Provided data:
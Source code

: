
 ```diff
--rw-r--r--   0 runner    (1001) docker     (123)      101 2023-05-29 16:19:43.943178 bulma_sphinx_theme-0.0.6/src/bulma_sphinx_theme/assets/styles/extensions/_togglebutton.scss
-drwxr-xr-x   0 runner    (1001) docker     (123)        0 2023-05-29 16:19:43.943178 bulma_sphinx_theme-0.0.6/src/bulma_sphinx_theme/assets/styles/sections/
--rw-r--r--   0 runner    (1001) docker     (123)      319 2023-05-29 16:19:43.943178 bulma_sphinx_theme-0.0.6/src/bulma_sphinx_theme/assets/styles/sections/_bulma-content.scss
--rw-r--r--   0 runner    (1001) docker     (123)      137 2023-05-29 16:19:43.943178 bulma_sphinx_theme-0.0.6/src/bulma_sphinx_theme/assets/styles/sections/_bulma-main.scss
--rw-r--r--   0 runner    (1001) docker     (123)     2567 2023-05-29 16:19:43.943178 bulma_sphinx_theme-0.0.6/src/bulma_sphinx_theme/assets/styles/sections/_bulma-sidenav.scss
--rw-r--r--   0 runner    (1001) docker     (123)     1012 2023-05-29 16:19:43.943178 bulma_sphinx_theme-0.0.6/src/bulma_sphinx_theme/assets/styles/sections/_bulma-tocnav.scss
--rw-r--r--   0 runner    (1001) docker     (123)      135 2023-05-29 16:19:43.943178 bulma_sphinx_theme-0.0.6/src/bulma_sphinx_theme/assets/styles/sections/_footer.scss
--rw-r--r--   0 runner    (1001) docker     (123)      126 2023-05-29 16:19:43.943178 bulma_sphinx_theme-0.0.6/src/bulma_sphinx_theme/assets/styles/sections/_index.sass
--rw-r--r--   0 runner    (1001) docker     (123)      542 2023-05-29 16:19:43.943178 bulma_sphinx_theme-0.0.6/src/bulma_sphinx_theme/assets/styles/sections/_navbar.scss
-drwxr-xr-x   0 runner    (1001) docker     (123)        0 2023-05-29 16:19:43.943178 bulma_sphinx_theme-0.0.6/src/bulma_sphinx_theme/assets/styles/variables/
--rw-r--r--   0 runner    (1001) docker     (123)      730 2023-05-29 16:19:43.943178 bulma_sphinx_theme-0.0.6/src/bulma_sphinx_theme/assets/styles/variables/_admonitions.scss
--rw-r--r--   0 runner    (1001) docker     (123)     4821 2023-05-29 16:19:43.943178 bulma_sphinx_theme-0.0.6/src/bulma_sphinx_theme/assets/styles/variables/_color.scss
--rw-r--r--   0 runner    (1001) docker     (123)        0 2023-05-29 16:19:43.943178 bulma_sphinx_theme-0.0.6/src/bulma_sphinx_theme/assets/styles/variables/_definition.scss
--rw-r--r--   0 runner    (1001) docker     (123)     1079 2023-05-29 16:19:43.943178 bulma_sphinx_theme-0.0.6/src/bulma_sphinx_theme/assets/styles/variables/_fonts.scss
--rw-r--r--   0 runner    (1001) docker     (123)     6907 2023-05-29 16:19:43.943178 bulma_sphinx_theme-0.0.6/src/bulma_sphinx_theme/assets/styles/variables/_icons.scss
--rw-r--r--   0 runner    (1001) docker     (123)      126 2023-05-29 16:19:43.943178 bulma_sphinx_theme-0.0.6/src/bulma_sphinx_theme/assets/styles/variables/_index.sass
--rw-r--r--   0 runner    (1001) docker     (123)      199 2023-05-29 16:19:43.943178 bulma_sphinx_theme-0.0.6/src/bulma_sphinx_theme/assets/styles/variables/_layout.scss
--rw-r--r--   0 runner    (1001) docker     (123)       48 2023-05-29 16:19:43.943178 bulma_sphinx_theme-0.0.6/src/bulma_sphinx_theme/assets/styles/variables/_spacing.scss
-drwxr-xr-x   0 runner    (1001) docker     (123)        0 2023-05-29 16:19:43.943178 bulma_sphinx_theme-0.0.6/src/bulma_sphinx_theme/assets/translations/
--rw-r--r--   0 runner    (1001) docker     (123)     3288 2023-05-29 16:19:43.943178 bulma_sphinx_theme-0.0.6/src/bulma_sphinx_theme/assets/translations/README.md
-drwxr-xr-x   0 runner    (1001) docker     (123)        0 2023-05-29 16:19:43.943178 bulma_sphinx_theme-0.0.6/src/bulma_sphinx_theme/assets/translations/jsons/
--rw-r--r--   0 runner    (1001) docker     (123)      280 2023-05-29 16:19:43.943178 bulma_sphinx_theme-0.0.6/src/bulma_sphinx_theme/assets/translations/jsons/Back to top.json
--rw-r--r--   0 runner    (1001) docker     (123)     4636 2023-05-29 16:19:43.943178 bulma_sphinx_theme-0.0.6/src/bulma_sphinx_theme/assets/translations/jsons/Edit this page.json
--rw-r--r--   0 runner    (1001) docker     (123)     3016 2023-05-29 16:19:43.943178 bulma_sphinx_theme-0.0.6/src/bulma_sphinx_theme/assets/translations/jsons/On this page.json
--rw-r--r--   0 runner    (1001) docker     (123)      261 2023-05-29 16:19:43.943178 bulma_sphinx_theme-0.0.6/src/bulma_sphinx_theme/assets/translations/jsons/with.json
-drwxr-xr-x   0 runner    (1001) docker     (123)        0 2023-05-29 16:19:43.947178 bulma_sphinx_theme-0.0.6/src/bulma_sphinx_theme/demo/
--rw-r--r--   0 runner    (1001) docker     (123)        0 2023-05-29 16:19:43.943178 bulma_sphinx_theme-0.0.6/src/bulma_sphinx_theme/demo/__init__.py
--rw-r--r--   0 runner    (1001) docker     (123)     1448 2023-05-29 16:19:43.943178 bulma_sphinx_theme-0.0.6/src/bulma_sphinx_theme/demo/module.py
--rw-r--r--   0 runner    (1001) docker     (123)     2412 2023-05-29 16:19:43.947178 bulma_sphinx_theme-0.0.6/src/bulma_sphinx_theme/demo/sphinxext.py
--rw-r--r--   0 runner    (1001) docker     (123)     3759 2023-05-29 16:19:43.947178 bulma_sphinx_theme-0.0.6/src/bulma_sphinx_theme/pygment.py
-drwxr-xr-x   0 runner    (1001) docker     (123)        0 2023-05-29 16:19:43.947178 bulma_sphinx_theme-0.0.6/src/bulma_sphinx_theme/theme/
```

Task objective:
How many lines of the entries contain the string "this"? Answer with a number and no other words.

Task response:
2